This post is also available in: עברית (Hebrew)
There is a growing demand for automating weapon detection at scale, be it at airports, shopping malls, or sports stadiums. In fact, the weapons detection systems industry is expected to hit $7.5 billion by 2025, up from $4.9 billion today, with public venues constituting around one fifth of the market, according to a HSRC research.
Artificial intelligence could play a role in preventing gun crime, particularly mass shootings. X-ray is already used in many security scenarios, such as for scanning bags in airports or other venues, and it can also provide 2D scans of a person’s exterior. Millimeter wave scanners are also used in some locations for 3D body scans. But a new radar imaging technology leverages AI and deep learning to identify concealed weapons.
Hexwave 3D imaging technology, developed by Liberty Defense, will be beta-tested with German soccer giant FC Bayern München inside the Allianz Arena stadium in Munich.
The company claims that it has secured an exclusive license from Massachusetts Institute of Technology (MIT), in addition to a technology transfer agreement, for patents relating to 3D radar imaging technology.
The technology can detect potentially dangerous weapons while an individual is in motion. It’s all about speed.
“Hexwave provides 3D imaging at a rate that is in real time — it can assess for threats while the person is still walking, which means it is well suited for higher, faster throughput,” says CEO Bill Riker.

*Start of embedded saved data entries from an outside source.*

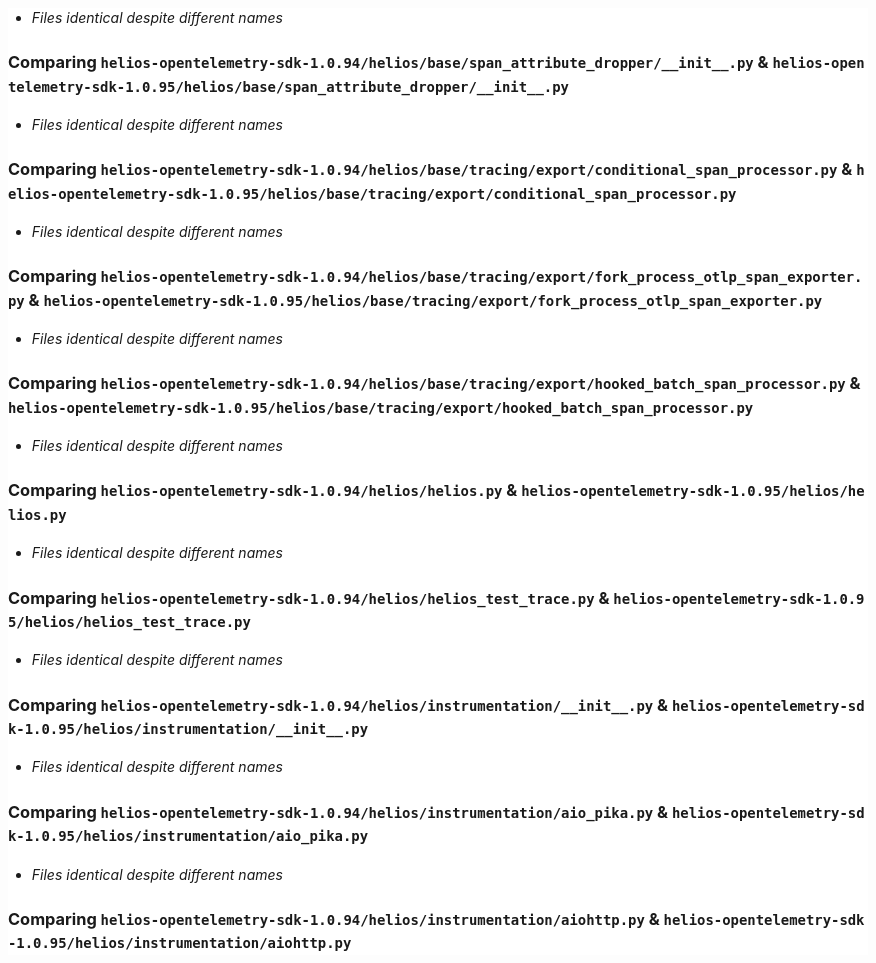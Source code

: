  * *Files identical despite different names*

### Comparing `helios-opentelemetry-sdk-1.0.94/helios/base/span_attribute_dropper/__init__.py` & `helios-opentelemetry-sdk-1.0.95/helios/base/span_attribute_dropper/__init__.py`

 * *Files identical despite different names*

### Comparing `helios-opentelemetry-sdk-1.0.94/helios/base/tracing/export/conditional_span_processor.py` & `helios-opentelemetry-sdk-1.0.95/helios/base/tracing/export/conditional_span_processor.py`

 * *Files identical despite different names*

### Comparing `helios-opentelemetry-sdk-1.0.94/helios/base/tracing/export/fork_process_otlp_span_exporter.py` & `helios-opentelemetry-sdk-1.0.95/helios/base/tracing/export/fork_process_otlp_span_exporter.py`

 * *Files identical despite different names*

### Comparing `helios-opentelemetry-sdk-1.0.94/helios/base/tracing/export/hooked_batch_span_processor.py` & `helios-opentelemetry-sdk-1.0.95/helios/base/tracing/export/hooked_batch_span_processor.py`

 * *Files identical despite different names*

### Comparing `helios-opentelemetry-sdk-1.0.94/helios/helios.py` & `helios-opentelemetry-sdk-1.0.95/helios/helios.py`

 * *Files identical despite different names*

### Comparing `helios-opentelemetry-sdk-1.0.94/helios/helios_test_trace.py` & `helios-opentelemetry-sdk-1.0.95/helios/helios_test_trace.py`

 * *Files identical despite different names*

### Comparing `helios-opentelemetry-sdk-1.0.94/helios/instrumentation/__init__.py` & `helios-opentelemetry-sdk-1.0.95/helios/instrumentation/__init__.py`

 * *Files identical despite different names*

### Comparing `helios-opentelemetry-sdk-1.0.94/helios/instrumentation/aio_pika.py` & `helios-opentelemetry-sdk-1.0.95/helios/instrumentation/aio_pika.py`

 * *Files identical despite different names*

### Comparing `helios-opentelemetry-sdk-1.0.94/helios/instrumentation/aiohttp.py` & `helios-opentelemetry-sdk-1.0.95/helios/instrumentation/aiohttp.py`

According to the company, their ability to deploy the technology in either indoor or outdoor settings with both covert and overt applications has been driving increasing interest from the market.

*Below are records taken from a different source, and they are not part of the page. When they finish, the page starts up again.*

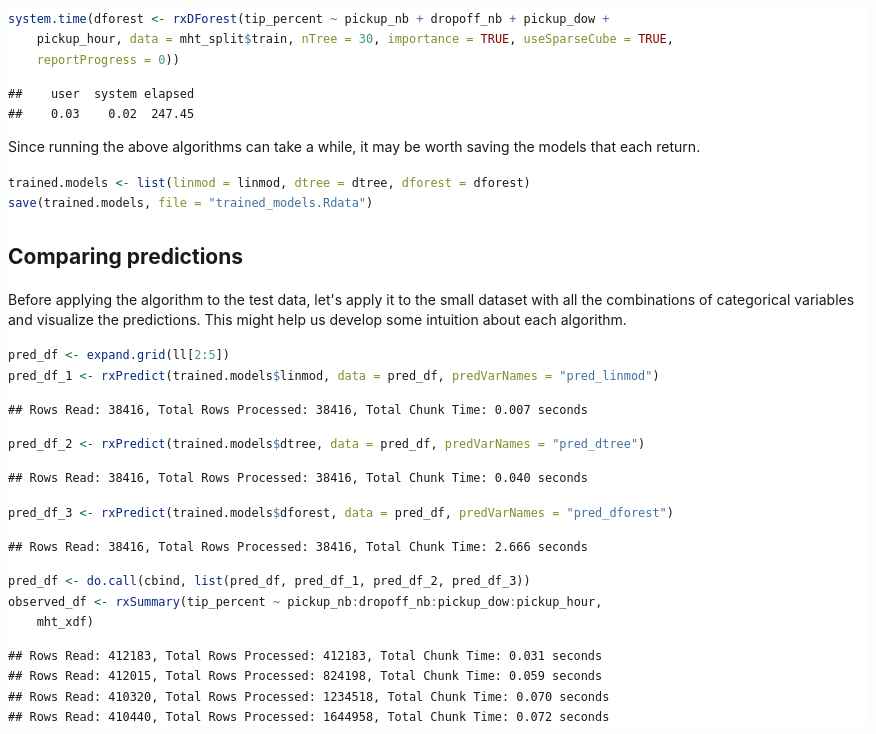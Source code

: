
 ``` r
system.time(dforest <- rxDForest(tip_percent ~ pickup_nb + dropoff_nb + pickup_dow + 
    pickup_hour, data = mht_split$train, nTree = 30, importance = TRUE, useSparseCube = TRUE, 
    reportProgress = 0))
```

    ##    user  system elapsed 
    ##    0.03    0.02  247.45

Since running the above algorithms can take a while, it may be worth saving the models that each return.

``` r
trained.models <- list(linmod = linmod, dtree = dtree, dforest = dforest)
save(trained.models, file = "trained_models.Rdata")
```

Comparing predictions
---------------------

Before applying the algorithm to the test data, let's apply it to the small dataset with all the combinations of categorical variables and visualize the predictions. This might help us develop some intuition about each algorithm.

``` r
pred_df <- expand.grid(ll[2:5])
pred_df_1 <- rxPredict(trained.models$linmod, data = pred_df, predVarNames = "pred_linmod")
```

    ## Rows Read: 38416, Total Rows Processed: 38416, Total Chunk Time: 0.007 seconds

``` r
pred_df_2 <- rxPredict(trained.models$dtree, data = pred_df, predVarNames = "pred_dtree")
```

    ## Rows Read: 38416, Total Rows Processed: 38416, Total Chunk Time: 0.040 seconds

``` r
pred_df_3 <- rxPredict(trained.models$dforest, data = pred_df, predVarNames = "pred_dforest")
```

    ## Rows Read: 38416, Total Rows Processed: 38416, Total Chunk Time: 2.666 seconds

``` r
pred_df <- do.call(cbind, list(pred_df, pred_df_1, pred_df_2, pred_df_3))
observed_df <- rxSummary(tip_percent ~ pickup_nb:dropoff_nb:pickup_dow:pickup_hour, 
    mht_xdf)
```

    ## Rows Read: 412183, Total Rows Processed: 412183, Total Chunk Time: 0.031 seconds
    ## Rows Read: 412015, Total Rows Processed: 824198, Total Chunk Time: 0.059 seconds
    ## Rows Read: 410320, Total Rows Processed: 1234518, Total Chunk Time: 0.070 seconds
    ## Rows Read: 410440, Total Rows Processed: 1644958, Total Chunk Time: 0.072 seconds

The 3D imaging technology sends low-energy radar — 200 times less powerful than Wi-Fi, according to Riker — through materials, including clothing or bags, that then bounces back off a person’s body to generate “images of threats” on the outside of the body, rather than images of the body itself. This technology is capable of displaying the outlines of guns, knives, suicide vests, and other weapons, according to venturebeat.com.

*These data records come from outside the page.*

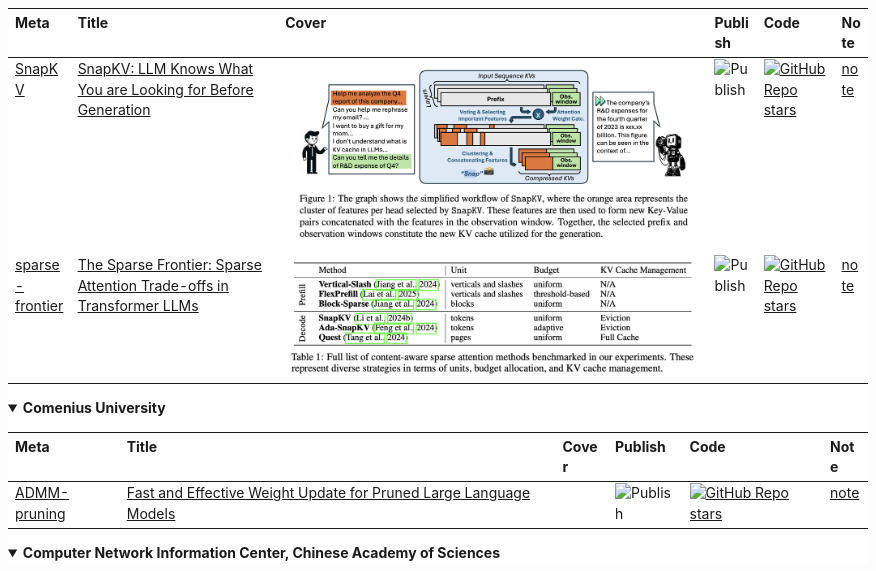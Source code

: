 
| Meta | Title | Cover | Publish | Code | Note |
|:-----|:------|:------|:--------|:-----|:-----|
| [SnapKV](./meta/2024/SnapKV.prototxt) | [SnapKV: LLM Knows What You are Looking for Before Generation](http://arxiv.org/abs/2404.14469v2) | ![cover](./notes/2024/SnapKV/fig1.png) | ![Publish](https://img.shields.io/badge/2024-arXiv-1E88E5) | [![GitHub Repo stars](https://img.shields.io/github/stars/FasterDecoding/SnapKV)](https://github.com/FasterDecoding/SnapKV) | [note](./notes/2024/SnapKV/note.md) |
| [sparse-frontier](./meta/2025/sparse-frontier.prototxt) | [The Sparse Frontier: Sparse Attention Trade-offs in Transformer LLMs](http://arxiv.org/abs/2504.17768v1) | ![cover](./notes/2025/sparse-frontier/tb1.png) | ![Publish](https://img.shields.io/badge/2025-arXiv-1E88E5) | [![GitHub Repo stars](https://img.shields.io/github/stars/PiotrNawrot/sparse-frontier)](https://github.com/PiotrNawrot/sparse-frontier) | [note](./notes/2025/sparse-frontier/note.md) |
</p>
</details>
<details open><summary><b>Comenius University</b></summary> 
<p>


| Meta | Title | Cover | Publish | Code | Note |
|:-----|:------|:------|:--------|:-----|:-----|
| [ADMM-pruning](./meta/2024/ADMM-pruning.prototxt) | [Fast and Effective Weight Update for Pruned Large Language Models](http://arxiv.org/abs/2401.02938v2) |  | ![Publish](https://img.shields.io/badge/2024-TMLR-20B2AA) | [![GitHub Repo stars](https://img.shields.io/github/stars/fmfi-compbio/admm-pruning)](https://github.com/fmfi-compbio/admm-pruning) | [note](./notes/2024/ADMM-pruning/note.md) |
</p>
</details>
<details open><summary><b>Computer Network Information Center, Chinese Academy of Sciences</b></summary> 
<p>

Hexwave is built on technology developed at MIT: the antenna array and transceiver, which is what makes it capable of capturing real-time data, and the 3D image generation technology for converting the captured data into images.
But Liberty Defense is adding its own user interface and AI smarts. Artificial neural networks (ANNs) (designed to replicate the way humans learn and recognize objects) are trained and built into Hexwave.
A number of companies are leveraging AI to help detect weapons, including Athena Security, which uses computer vision to detect guns, though its system doesn’t work on concealed weapons. Elsewhere, a Canadian company called Patriot One develops technology similar to Liberty Defense’s, while Bill Gates-backed Evolv Technology also operates in a similar ball park.